Misconceptions and contradictions point to opportunity for advisors
by Carol HarnettMs. Harnett is a widely respected consultant, speaker, writer and trendspotter in the fields of employee benefits, absence and disability management, and health and performance innovation. Harnett became President of the Council for Disability Awareness in July 2014.
New data from the Council for Disability Awareness (CDA) spotlights a dichotomy for financial advisors: More employers are offering long term disability coverage, yet fewer workers have long term disability (LTD) benefits.
Why? It seems that much of this dynamic relates to employers’ increasing inclusion of voluntary coverage as part of their overall benefits strategy. According to Gil Lowerre, president of Avon, Conn.-based Eastbridge Consulting Group Inc., 54 percent of all employers provided at least one voluntary benefit in 2006. Six years later, that percentage grew to 77 percent. And because employees absorb the costs of voluntary benefits, approximately half of workers choose not to take part. In fact, only 40-50 percent of employees enroll in voluntary disability plans.
While forgoing disability coverage may offer some short-term savings, it could also lead to a long-term financial challenge.

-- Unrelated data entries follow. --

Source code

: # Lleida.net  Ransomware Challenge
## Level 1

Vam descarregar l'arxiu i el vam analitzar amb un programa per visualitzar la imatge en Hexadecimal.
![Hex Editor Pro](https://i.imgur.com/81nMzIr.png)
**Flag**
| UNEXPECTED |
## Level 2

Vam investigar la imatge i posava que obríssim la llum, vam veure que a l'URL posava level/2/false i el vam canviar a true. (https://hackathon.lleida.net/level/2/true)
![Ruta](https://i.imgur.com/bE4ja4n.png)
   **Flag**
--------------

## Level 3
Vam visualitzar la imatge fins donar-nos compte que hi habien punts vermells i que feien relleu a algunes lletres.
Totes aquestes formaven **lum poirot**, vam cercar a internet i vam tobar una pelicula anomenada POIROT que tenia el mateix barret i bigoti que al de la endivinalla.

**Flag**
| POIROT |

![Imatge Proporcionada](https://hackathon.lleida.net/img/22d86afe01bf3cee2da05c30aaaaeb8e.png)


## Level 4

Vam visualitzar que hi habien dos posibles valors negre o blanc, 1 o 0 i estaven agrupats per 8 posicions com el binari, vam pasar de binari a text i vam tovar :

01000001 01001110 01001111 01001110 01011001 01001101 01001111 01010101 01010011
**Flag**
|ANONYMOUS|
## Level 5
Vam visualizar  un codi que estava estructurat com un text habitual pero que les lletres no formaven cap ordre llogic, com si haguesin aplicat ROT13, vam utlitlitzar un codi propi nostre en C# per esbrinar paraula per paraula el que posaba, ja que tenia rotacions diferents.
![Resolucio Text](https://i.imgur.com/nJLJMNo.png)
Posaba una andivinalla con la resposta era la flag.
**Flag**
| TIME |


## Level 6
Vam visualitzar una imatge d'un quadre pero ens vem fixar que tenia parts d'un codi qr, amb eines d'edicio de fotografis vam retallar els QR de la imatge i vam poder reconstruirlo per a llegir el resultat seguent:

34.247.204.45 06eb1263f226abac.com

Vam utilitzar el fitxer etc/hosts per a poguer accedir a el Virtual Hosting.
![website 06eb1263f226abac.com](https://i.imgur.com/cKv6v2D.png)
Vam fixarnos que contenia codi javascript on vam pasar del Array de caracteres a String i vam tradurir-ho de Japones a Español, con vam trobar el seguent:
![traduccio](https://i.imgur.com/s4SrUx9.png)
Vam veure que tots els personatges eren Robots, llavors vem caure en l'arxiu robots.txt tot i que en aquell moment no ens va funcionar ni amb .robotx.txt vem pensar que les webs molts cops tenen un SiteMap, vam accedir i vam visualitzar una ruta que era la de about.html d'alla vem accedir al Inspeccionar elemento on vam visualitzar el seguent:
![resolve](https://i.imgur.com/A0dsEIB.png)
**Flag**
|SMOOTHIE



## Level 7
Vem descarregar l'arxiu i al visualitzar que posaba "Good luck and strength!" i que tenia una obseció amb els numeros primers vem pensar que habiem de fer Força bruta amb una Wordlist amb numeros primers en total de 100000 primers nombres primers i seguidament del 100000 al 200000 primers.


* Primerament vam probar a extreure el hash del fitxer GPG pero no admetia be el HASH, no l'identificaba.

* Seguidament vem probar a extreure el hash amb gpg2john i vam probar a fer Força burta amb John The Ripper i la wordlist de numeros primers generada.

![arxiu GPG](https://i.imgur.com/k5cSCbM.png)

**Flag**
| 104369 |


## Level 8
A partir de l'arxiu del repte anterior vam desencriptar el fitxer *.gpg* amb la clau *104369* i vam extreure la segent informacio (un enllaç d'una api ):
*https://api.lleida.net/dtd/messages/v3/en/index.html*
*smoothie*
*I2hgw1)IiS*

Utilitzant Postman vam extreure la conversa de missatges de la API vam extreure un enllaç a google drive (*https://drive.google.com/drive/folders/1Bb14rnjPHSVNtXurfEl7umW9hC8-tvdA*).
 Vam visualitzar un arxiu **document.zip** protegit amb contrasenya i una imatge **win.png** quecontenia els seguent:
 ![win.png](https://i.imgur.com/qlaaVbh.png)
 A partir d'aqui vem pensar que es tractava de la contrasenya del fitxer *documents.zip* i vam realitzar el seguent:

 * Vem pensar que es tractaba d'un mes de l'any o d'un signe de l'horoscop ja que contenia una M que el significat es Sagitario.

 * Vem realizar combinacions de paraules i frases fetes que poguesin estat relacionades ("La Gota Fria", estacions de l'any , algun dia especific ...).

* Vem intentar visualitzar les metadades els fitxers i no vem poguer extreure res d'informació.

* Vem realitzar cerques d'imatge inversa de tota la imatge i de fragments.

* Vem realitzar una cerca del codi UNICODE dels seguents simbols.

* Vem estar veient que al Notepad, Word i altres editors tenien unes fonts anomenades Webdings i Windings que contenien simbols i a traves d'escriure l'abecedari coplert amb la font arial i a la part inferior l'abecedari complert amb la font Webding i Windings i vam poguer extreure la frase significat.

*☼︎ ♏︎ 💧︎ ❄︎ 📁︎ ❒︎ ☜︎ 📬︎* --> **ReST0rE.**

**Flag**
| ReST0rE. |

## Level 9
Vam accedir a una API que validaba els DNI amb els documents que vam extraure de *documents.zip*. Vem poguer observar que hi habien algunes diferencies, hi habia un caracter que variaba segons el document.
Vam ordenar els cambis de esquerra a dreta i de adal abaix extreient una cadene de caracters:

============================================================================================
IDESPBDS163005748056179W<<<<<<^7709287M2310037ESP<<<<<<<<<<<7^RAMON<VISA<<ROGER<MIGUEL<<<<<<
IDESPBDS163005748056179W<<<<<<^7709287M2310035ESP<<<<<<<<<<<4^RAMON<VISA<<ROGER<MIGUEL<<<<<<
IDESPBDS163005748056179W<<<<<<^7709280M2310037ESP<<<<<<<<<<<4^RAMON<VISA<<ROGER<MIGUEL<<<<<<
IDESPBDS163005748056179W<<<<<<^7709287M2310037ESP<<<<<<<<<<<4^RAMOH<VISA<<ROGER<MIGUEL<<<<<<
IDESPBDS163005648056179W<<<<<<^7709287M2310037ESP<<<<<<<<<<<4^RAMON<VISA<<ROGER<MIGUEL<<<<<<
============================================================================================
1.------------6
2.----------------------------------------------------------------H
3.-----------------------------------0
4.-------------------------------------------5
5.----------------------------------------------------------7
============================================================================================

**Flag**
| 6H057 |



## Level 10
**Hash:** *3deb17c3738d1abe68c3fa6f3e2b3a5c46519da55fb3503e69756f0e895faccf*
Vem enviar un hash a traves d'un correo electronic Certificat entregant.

Most of us speculate that wage earners throw the dice when it comes to protecting their incomes. Some operate under the “it will never happen to me” belief, while others choose to think a disability happens to someone other than them. Either way, working consumers put their financial health at risk when they go without coverage that could protect their paychecks if a disability forced them to leave the workforce for a period of time.
The insight for advisors is clear: It’s more critical than ever to help individuals understand their risks and ensure that clients make the best choices in protecting their incomes and their long-term financial well-being.
A contradiction in coverage?
The CDA’s member companies reported slightly more than 214,000 employers offering long term disability plans to their employees in 2013, according to CDA’s 2014 Long Term Disability Claims Review [http://www.disabilitycanhappen.org/research/CDA_LTD_Claims_Survey_2014.pdf]. This marked a slight increase for the second year in a row.
Overall, LTD claims payments grew to the highest-ever level of $9.8 billion last year. Yet at the same time, the aggregate number of insured employees declined roughly 1.5 percent to 32.1 million last year. This slightly reversed the increase seen in 2012.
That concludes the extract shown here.